AirMatrix staff preparing the drone outside the School of Pharmacy

Waterloo’s School of Pharmacy partners with AirMatrix to trial medication delivery by automated drones. Photo provided by AirMatrix.

COVID-19 has changed the daily workflow of community pharmacies.

As essential services, pharmacies remained open when many other health-care facilities closed or shifted online, creating a surge in demand that overwhelmed many practices, especially in the area of medication delivery.

“To reduce in-person visits to the pharmacy and limit risk of infection, some community pharmacists are now completing up to three times more delivery orders than pre-pandemic,” Nancy Waite says, associate director of Clinical Education at the School of Pharmacy. “Pharmacists are working hard to keep up, but there is clearly a need for ways to increase our efficiency to meet this demand.”

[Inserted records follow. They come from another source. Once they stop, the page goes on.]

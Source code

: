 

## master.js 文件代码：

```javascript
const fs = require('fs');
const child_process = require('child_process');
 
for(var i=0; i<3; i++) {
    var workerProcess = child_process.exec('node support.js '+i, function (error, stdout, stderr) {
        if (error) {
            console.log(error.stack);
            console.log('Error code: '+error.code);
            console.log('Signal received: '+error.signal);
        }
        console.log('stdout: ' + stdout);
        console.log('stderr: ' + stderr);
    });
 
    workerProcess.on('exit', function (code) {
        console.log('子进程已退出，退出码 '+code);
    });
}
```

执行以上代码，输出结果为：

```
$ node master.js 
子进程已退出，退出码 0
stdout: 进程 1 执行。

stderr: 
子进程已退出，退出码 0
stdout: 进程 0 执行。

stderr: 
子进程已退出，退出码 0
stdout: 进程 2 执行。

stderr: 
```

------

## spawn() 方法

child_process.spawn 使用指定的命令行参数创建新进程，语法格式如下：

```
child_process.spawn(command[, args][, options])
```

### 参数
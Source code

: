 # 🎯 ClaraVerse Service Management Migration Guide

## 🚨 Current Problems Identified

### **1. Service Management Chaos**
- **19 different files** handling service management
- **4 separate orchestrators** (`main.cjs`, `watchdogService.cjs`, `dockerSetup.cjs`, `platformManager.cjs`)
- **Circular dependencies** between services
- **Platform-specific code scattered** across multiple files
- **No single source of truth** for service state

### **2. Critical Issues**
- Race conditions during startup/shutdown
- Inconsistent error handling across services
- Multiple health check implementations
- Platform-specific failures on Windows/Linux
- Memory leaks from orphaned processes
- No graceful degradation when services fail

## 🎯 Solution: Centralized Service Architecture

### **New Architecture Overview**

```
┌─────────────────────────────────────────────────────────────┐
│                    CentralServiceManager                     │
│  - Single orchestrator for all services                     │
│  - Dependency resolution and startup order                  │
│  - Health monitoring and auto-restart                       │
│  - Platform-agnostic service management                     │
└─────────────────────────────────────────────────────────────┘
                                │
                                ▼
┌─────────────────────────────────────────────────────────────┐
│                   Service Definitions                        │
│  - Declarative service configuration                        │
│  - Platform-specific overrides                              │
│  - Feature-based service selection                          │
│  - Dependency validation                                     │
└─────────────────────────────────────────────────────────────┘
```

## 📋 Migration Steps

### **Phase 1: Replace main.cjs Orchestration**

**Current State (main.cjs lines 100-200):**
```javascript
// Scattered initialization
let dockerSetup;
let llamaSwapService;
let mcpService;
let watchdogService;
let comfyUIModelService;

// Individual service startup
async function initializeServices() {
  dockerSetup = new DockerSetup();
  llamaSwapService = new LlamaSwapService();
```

A new project with AirMatrix, a Canadian company that specializes in designing skyways for drones, hopes to help with this. Partnering with the Region of Waterloo, AirMatrix will be working with community organizations to run trials of drone delivery services — in the School of Pharmacy’s case, this will include medication delivery by drone.

Anthony Miller and Nancy Wait in masks outside the pharmacy building

Anthony Miller and Nancy Waite on trial day. Photo provided by AirMatrix.

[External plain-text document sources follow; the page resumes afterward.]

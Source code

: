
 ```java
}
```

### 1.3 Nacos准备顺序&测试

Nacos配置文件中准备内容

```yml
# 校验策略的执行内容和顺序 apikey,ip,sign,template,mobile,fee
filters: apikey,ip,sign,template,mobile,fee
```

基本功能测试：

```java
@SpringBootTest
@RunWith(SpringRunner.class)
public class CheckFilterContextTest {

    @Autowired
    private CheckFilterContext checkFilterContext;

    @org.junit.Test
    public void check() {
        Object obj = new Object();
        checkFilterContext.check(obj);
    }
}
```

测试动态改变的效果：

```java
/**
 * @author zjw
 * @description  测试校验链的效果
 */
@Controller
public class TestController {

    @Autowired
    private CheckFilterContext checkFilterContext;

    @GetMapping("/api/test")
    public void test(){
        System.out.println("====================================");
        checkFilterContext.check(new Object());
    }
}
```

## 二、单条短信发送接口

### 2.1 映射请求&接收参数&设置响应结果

“We know that drone delivery is the way of the future,” Anthony Miller says, experiential co-ordinator for Co-op and partner on the project. “And we’ve been working to grow our engagement with health technology partners in the region. This was a perfect opportunity to provide our insight insight on how pharmacies operate, on the needs of practitioners and patients — and to use it to meaningfully influence how a cutting-edge technological solution is developed.”